Your objective: Produce word for word the lines of the data below running from the one that has "proud courtiers, flashing" to the one that has "Now the herald", inclusive, and no others.

(Dataset records Opens)

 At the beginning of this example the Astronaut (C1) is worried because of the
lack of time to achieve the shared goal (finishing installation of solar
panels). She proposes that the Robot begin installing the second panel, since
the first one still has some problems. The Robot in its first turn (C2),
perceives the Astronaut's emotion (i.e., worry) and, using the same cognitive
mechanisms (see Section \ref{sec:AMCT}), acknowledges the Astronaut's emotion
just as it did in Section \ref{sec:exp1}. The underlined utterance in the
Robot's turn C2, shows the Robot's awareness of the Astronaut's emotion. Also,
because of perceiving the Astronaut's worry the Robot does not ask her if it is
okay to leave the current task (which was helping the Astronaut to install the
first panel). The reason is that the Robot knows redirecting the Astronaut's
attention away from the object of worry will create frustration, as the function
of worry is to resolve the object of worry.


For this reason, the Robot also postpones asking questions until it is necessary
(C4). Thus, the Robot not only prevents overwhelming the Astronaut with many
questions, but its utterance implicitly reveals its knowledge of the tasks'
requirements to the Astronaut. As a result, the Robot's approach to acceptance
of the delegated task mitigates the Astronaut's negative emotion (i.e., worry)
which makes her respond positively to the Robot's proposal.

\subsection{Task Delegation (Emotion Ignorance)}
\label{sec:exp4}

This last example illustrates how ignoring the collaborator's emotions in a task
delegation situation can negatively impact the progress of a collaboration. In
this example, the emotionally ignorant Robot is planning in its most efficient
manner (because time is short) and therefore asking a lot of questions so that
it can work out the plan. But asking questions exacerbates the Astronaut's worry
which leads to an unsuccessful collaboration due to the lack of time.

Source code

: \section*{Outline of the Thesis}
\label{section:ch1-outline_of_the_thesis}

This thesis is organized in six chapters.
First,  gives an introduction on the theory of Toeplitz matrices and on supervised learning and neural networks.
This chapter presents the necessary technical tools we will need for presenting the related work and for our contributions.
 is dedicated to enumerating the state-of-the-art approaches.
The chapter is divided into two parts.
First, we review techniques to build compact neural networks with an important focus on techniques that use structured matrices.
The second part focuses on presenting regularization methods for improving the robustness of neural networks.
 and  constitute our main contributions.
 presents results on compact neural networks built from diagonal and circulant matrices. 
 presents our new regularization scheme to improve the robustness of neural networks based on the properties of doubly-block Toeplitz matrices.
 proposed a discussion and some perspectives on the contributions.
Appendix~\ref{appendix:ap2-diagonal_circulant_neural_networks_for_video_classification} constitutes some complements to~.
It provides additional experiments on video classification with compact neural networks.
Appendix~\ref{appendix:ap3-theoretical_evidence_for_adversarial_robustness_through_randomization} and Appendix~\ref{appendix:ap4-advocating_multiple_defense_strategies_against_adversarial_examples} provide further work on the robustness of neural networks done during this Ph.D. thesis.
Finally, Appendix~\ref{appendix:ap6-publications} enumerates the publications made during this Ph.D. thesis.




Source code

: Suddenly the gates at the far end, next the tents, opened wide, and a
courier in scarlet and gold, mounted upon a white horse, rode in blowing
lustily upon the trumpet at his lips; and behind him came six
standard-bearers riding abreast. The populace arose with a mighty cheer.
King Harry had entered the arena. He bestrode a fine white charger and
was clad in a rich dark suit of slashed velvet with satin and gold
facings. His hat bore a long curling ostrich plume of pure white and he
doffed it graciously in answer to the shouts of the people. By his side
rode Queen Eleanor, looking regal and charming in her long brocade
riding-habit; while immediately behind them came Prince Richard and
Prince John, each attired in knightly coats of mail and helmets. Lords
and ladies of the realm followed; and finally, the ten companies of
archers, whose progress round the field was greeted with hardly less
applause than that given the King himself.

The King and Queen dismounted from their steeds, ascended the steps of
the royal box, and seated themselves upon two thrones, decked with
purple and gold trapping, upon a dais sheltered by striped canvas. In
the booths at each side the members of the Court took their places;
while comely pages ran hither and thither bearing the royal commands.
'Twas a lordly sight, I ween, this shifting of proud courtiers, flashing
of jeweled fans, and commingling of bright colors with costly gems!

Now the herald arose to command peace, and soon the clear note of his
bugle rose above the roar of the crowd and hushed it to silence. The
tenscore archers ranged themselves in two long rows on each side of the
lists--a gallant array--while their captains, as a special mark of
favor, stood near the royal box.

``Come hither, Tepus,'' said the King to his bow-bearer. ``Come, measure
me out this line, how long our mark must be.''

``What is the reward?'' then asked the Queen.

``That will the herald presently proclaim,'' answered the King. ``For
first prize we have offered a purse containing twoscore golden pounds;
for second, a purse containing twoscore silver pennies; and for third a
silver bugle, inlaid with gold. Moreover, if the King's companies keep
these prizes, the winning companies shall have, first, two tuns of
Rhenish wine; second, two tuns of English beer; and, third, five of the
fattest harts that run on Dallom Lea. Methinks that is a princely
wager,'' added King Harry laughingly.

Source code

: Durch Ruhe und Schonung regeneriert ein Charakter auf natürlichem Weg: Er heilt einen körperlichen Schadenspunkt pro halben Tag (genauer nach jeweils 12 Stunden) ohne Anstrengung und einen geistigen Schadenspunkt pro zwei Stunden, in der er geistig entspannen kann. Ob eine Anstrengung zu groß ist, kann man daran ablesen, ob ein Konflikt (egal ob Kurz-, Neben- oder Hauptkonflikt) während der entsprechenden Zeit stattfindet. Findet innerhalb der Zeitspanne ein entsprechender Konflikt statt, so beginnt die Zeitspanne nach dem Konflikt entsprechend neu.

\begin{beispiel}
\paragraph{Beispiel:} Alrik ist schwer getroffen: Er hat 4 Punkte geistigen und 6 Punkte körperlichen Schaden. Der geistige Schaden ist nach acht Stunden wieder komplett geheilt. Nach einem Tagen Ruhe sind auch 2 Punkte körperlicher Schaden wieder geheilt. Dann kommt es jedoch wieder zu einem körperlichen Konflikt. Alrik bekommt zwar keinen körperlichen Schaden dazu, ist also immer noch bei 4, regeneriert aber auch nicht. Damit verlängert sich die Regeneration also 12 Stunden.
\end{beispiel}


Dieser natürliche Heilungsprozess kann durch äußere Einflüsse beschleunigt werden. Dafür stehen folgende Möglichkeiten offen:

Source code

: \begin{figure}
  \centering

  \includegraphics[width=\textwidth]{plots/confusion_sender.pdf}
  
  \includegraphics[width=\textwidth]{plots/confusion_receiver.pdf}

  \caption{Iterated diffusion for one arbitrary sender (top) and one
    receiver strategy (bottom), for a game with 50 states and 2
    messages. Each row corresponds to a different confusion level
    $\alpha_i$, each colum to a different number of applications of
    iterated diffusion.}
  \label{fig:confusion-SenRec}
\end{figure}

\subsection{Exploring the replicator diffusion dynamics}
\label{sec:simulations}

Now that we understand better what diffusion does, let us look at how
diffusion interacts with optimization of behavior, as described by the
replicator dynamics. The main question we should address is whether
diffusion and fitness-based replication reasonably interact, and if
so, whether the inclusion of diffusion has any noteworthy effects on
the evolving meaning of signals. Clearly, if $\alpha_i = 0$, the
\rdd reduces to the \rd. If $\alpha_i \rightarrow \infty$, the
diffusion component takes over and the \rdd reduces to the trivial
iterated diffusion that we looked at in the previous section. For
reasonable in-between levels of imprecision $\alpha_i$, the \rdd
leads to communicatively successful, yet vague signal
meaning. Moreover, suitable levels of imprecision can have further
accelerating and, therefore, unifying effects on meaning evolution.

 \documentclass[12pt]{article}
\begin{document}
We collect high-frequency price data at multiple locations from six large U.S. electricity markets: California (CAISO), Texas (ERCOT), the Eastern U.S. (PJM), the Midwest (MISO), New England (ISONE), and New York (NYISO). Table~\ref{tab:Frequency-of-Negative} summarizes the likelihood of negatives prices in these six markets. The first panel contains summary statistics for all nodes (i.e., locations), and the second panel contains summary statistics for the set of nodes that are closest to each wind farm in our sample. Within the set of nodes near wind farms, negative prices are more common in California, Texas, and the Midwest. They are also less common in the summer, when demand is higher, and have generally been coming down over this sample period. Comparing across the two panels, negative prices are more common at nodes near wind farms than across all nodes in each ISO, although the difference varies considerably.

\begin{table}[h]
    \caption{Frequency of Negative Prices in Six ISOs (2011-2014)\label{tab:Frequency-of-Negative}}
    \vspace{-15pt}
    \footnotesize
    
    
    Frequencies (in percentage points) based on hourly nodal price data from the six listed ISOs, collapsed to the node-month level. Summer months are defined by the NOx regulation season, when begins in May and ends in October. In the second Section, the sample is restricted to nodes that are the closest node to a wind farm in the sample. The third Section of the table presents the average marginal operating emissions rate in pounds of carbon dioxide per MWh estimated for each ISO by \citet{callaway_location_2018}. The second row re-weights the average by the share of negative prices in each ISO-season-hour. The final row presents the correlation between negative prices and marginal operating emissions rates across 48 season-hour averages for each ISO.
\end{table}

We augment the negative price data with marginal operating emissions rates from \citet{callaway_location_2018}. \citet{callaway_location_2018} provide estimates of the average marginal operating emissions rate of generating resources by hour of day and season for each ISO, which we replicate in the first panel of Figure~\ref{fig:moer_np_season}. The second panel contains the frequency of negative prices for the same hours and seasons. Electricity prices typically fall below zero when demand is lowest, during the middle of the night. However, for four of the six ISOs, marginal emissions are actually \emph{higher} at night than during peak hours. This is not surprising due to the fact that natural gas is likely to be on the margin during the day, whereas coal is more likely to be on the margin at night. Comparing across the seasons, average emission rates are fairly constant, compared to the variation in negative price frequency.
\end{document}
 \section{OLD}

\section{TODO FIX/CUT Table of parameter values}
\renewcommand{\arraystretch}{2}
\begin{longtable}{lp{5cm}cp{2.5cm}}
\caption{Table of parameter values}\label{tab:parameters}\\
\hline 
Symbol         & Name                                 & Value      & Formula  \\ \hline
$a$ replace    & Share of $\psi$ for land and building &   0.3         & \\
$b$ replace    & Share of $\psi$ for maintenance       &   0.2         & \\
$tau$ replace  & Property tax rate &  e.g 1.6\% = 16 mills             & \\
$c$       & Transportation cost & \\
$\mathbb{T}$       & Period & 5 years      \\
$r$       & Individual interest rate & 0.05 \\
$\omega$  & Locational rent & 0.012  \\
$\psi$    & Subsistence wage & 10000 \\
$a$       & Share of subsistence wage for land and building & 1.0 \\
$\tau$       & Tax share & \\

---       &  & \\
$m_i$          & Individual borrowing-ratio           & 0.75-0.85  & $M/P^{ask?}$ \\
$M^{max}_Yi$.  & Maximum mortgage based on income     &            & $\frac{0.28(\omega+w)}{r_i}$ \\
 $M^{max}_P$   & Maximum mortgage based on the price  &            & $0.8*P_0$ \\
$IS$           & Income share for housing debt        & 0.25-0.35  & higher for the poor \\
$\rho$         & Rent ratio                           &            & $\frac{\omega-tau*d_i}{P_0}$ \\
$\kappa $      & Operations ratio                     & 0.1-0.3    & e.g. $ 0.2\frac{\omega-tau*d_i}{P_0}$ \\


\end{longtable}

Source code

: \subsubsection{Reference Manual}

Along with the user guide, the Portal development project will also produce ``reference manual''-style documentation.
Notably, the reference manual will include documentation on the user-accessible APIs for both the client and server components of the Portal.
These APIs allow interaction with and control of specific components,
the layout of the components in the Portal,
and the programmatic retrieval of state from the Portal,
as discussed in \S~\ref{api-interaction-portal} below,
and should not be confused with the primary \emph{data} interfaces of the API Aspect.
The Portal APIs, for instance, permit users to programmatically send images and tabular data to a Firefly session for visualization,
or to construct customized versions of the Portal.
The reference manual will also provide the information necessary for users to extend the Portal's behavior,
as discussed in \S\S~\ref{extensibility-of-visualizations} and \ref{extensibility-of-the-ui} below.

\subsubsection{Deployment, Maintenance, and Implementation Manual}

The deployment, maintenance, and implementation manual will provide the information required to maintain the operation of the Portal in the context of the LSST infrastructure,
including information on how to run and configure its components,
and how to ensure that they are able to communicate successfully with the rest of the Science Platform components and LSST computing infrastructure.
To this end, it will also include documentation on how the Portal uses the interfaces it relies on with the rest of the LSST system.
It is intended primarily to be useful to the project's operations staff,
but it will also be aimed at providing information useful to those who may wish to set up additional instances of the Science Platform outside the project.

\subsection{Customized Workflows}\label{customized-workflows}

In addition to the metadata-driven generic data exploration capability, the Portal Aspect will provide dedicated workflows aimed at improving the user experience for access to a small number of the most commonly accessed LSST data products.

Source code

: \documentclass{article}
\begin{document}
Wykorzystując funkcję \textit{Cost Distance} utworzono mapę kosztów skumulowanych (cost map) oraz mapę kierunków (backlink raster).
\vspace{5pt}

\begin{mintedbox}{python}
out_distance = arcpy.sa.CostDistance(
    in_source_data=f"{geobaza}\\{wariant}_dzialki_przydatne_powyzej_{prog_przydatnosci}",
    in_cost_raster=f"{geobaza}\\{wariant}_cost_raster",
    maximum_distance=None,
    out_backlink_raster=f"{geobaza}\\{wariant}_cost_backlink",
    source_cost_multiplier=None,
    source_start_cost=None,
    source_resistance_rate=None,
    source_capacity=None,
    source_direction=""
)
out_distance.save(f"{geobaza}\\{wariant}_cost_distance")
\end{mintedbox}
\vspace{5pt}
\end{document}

(Dataset records Closes)

Finished task:
'Twas a lordly sight, I ween, this shifting of proud courtiers, flashing
of jeweled fans, and commingling of bright colors with costly gems!

Now the herald arose to command peace, and soon the clear note of his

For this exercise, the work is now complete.